I tried. I really tried. For the fourth time in my life, this week I gave up on Gravity’s Rainbow, Thomas Pynchon’s gigantic novel about – well, what, exactly? I’m not at all sure I could tell you. I got to almost page 200 in the Viking/Penguin edition this time, accompanied by a reader’s guide which itself used words I had never encountered before and seemed to detect wordplay across dozens of pages and names which, if it existed, could have been little more than a joke against the poor reader on the part of the clever novelist.
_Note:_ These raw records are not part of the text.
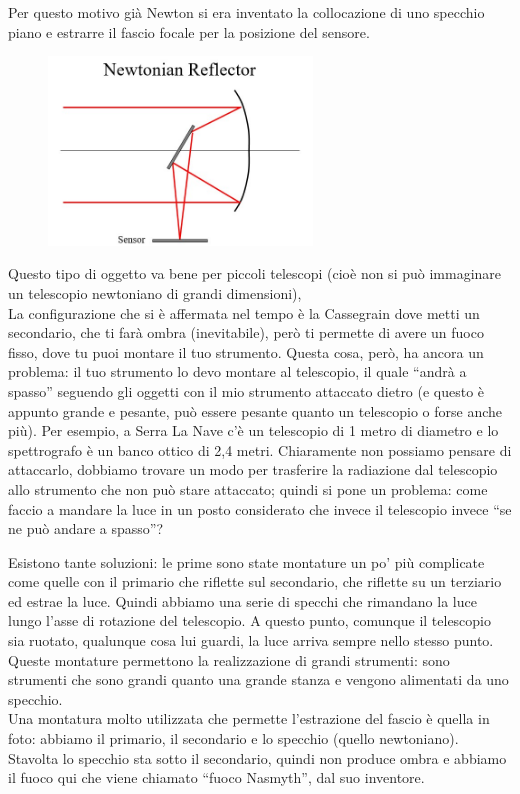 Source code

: \documentclass[a4paper,11pt]{article}
\begin{document}
Per questo motivo già Newton si era inventato la collocazione di uno specchio piano e estrarre il fascio focale per la posizione del sensore.

\begin{figure}[h!!]
        \centering
        \includegraphics[width=7cm]{13.jpg}
        \label{}
    \end{figure}

Questo tipo di oggetto va bene per piccoli telescopi (cioè non si può immaginare un telescopio newtoniano di grandi dimensioni), \\
La configurazione che si è affermata nel tempo è la Cassegrain dove metti un secondario, che ti farà ombra (inevitabile), però ti permette di avere un fuoco fisso, dove tu puoi montare il tuo strumento. Questa cosa, però, ha ancora un problema: il tuo strumento lo devo montare al telescopio, il quale “andrà a spasso” seguendo gli oggetti con il mio strumento attaccato dietro (e questo è appunto grande e pesante, può essere pesante quanto un telescopio o forse anche più). Per esempio, a Serra La Nave c’è un telescopio di 1 metro di diametro e lo spettrografo è un banco ottico di 2,4 metri. Chiaramente non possiamo pensare di attaccarlo, dobbiamo trovare un modo per trasferire la radiazione dal telescopio allo strumento che non può stare attaccato; quindi si pone un problema: come faccio a mandare la luce in un posto considerato che invece il telescopio invece “se ne può andare a spasso”?

Esistono tante soluzioni: le prime sono state montature un po’ più complicate come quelle con il primario che riflette sul secondario, che riflette su un terziario ed estrae la luce. Quindi abbiamo una serie di specchi che rimandano la luce lungo l’asse di rotazione del telescopio. A questo punto, comunque il telescopio sia ruotato, qualunque cosa lui guardi, la luce arriva sempre nello stesso punto.\\ 
Queste montature permettono la realizzazione di grandi strumenti: sono strumenti che sono grandi quanto una grande stanza e vengono alimentati da uno specchio.\\
Una montatura molto utilizzata che permette l’estrazione del fascio è quella in foto: abbiamo il primario, il secondario e lo specchio (quello newtoniano). Stavolta lo specchio sta sotto il secondario, quindi non produce ombra e abbiamo il fuoco qui che viene chiamato “fuoco Nasmyth”, dal suo inventore.
\end{document}
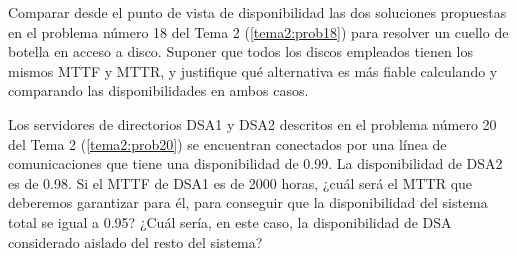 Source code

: \begin{problem}[9]
Comparar desde el punto de vista de disponibilidad las dos soluciones propuestas en el problema número 18 del Tema 2 (\ref{tema2:prob18}) para resolver un cuello de botella en acceso a disco. Suponer que todos los discos empleados tienen los mismos MTTF y MTTR, y justifique qué alternativa es más fiable calculando y comparando las disponibilidades en ambos casos.

\solution


\end{problem}

\begin{problem}[10]
Los servidores de directorios DSA1 y DSA2 descritos en el problema número 20 del Tema 2 (\ref{tema2:prob20}) se encuentran conectados por una línea de comunicaciones que tiene una disponibilidad de 0.99. La disponibilidad de DSA2 es de 0.98. Si el MTTF de DSA1 es de 2000 horas, ¿cuál será el MTTR que deberemos garantizar para él, para conseguir que la disponibilidad del sistema total se igual a 0.95? ¿Cuál sería, en este caso, la disponibilidad de DSA considerado aislado del resto del sistema?

\solution


\end{problem}

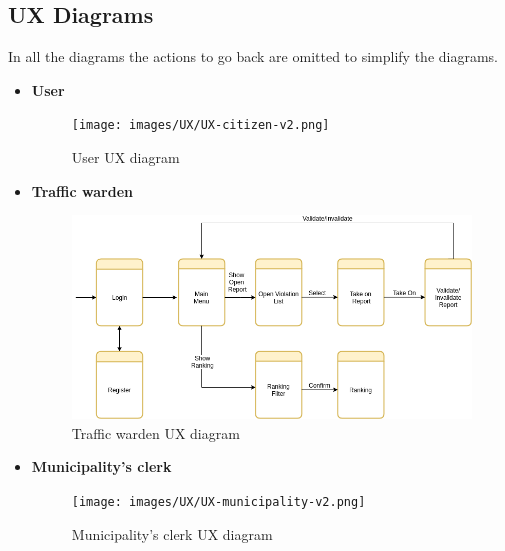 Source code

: \documentclass{article}
\begin{document}
\clearpage
\subsection{UX Diagrams}
In all the diagrams the actions to go back are omitted to simplify the diagrams.
\begin{itemize} 
	\item \bf User
		\begin{figure}[!htb]
			\centering
			\texttt{[image: images/UX/UX-citizen-v2.png]}
			\caption{User UX diagram}
		\end{figure}

	\item \bf Traffic warden
		\begin{figure}[!htb]
			\centering
			\includegraphics[width=1.0\textwidth]{images/UX/UX-traffic-warden-v2.png}
			\caption{Traffic warden UX diagram}
		\end{figure}
\newpage
	\item \bf Municipality's clerk
		\begin{figure}[!htb]
			\centering
			\texttt{[image: images/UX/UX-municipality-v2.png]}
			\caption{Municipality's clerk UX diagram}
		\end{figure}
\end{itemize} 

\newpage
\end{document}
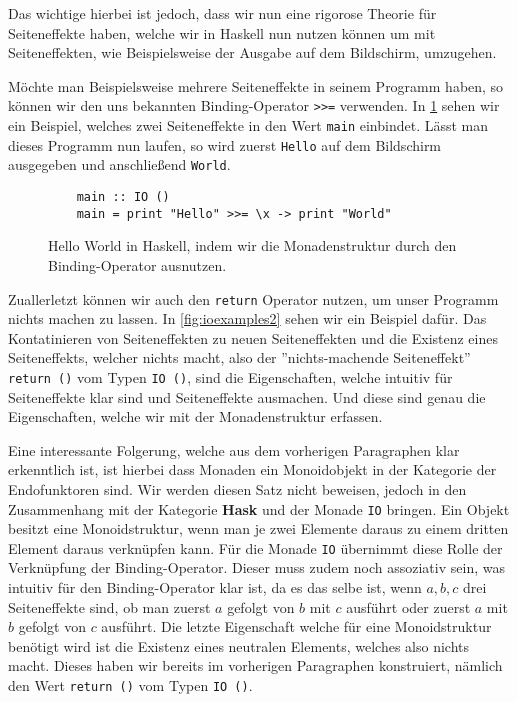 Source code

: \documentclass{hhuarticle}
\theoremstyle{definition}
\theoremstyle{theorem}
\begin{document}
  Das wichtige hierbei ist jedoch, dass wir nun eine rigorose Theorie
  für Seiteneffekte haben, welche wir in Haskell nun nutzen können
  um mit Seiteneffekten, wie Beispielsweise der Ausgabe auf dem Bildschirm,
  umzugehen.

  Möchte man Beispielsweise mehrere Seiteneffekte in seinem Programm
  haben, so können wir den uns bekannten Binding-Operator \verb|>>=|
  verwenden. In \cref{fig:ioexamples} sehen wir ein Beispiel, welches zwei
  Seiteneffekte in den Wert \verb|main| einbindet. Lässt man dieses
  Programm nun laufen, so wird zuerst \verb|Hello| auf dem Bildschirm
  ausgegeben und anschließend \verb|World|.
  
  \begin{figure}[h]
    \begin{lstlisting}
    main :: IO ()
    main = print "Hello" >>= \x -> print "World"
    \end{lstlisting}
    \caption{Hello World in Haskell, indem wir die Monadenstruktur durch den Binding-Operator ausnutzen.}%
    \label{fig:ioexamples}
  \end{figure}

  Zuallerletzt können wir auch den \verb|return| Operator nutzen, um
  unser Programm nichts machen zu lassen. In \cref{fig:ioexamples2} sehen
  wir ein Beispiel dafür. Das Kontatinieren von Seiteneffekten 
  zu neuen Seiteneffekten und die Existenz eines Seiteneffekts,
  welcher nichts macht, also der ''nichts-machende Seiteneffekt'' \verb|return ()|
  vom Typen \verb|IO ()|, sind die Eigenschaften, welche
  intuitiv für Seiteneffekte klar sind und Seiteneffekte ausmachen.
  Und diese sind genau die Eigenschaften, welche wir mit der Monadenstruktur
  erfassen.

  Eine interessante Folgerung, welche aus dem vorherigen Paragraphen
  klar erkenntlich ist, ist hierbei dass Monaden ein Monoidobjekt
  in der Kategorie der Endofunktoren sind. Wir werden diesen Satz nicht
  beweisen, jedoch in den Zusammenhang mit der Kategorie \textbf{Hask}
  und der Monade \verb|IO| bringen.
  Ein Objekt besitzt eine Monoidstruktur,
  wenn man je zwei Elemente daraus zu einem dritten Element daraus
  verknüpfen kann.
  Für die Monade \verb|IO| übernimmt diese Rolle der Verknüpfung der Binding-Operator.
  Dieser muss zudem noch assoziativ sein, was intuitiv für den Binding-Operator
  klar ist, da es das selbe ist, wenn $a, b, c$ drei Seiteneffekte sind,
  ob man zuerst $a$ gefolgt von $b$ mit $c$ ausführt oder zuerst $a$ mit $b$
  gefolgt von $c$ ausführt. Die letzte Eigenschaft welche für eine Monoidstruktur
  benötigt wird ist die Existenz eines neutralen Elements, welches
  also nichts macht. Dieses haben wir bereits im vorherigen Paragraphen
  konstruiert, nämlich den Wert \verb|return ()| vom Typen \verb|IO ()|.
\end{document}
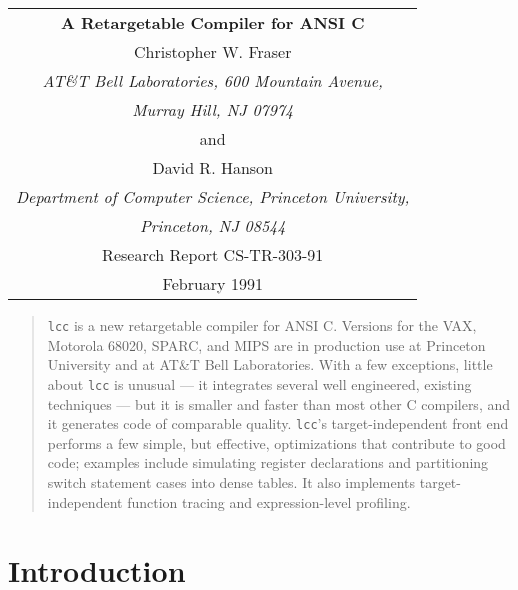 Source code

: 
\begin{titlepage}
\normalsize
\vspace*{.7in}
\begin{center}
\begin{tabular}{c}
\bf\Large A Retargetable Compiler for ANSI C \\[.5in]

Christopher W. Fraser \\
\em AT\&T Bell Laboratories, 600 Mountain Avenue, \\
\em Murray Hill, NJ 07974 \\[1ex]
and \\[1ex]
David R. Hanson \\
\em Department of Computer Science, Princeton University, \\
\em Princeton, NJ 08544 \\[.7in]

Research Report CS-TR-303-91 \\[1ex]
February 1991 \\[.5in]

\end{tabular}
\end{center}

\begin{abstract}
\normalsize
\verb|lcc| is a new retargetable compiler for ANSI C.
Versions for the VAX, Motorola 68020, SPARC, and MIPS
are in production use at Princeton University
and at AT\&T Bell Laboratories.
With a few exceptions,
little about \verb|lcc| is unusual --- it integrates
several well engineered, existing techniques ---
but it is smaller and faster than most other C compilers,
and it generates code of comparable quality.
\verb|lcc|'s target-independent front end performs a
few simple, but effective, optimizations that contribute
to good code; examples include simulating register declarations
and partitioning switch statement cases into dense tables.
It also implements target-independent function tracing
and expression-level profiling.
\end{abstract}

\end{titlepage}


%

\setcounter{secnumdepth}{0}

\section{Introduction}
And that was the problem, I think. I just felt that there was humour being perpetrated, and I was the perpetratee. I am glad I am part of a species that includes someone with the intelligence, the reading and the sheer bloody stamina to have written Gravity’s Rainbow. But when you get to the end of a nine-page chapter and you realise you have no idea what just happened, it’s time to call it a day.
So, after this spicy dish with overwhelming flavours which inspire you and give you stomach ache at the same time, what is needed is something light, delicious and palate-cleansing. So, after a gap of twenty years, I picked up what I’ve always claimed to be my favourite book, Henry James’s The Portrait of a Lady. I read it three times between the ages of 17 and 24, and haven’t read it since. I’ve got the Folio edition, a present from my father, and it includes a preface by James which isn’t dated but was obviously written years if not decades after The Portrait of a Lady, at a time when James’s prose had become almost as impenetrable, mannered and infuriating as Pynchon’s. So the Preface is somewhat harder than the novel itself, but it did contain this beautiful phrase which I wrote down and which is the excuse for this rambling screed:
The living wage is the reader’s grant of the least possible quantity of attention required for consciousness of a ‘spell’.
Isn’t that wonderful? And can there be a more succinct way of describing the different grounds Pynchon and James inhabit? Pynchon demands every part of you: your intellect, your sympathy, your full, undisrupted attention. And yet you can still fail, and feel a failure. James, on the other hand, demands some of your time and a soupçon of your wit and, perhaps most of all, the bulk of your sympathy. As an antidote to Pynchon (if one is needed), he’s perfect.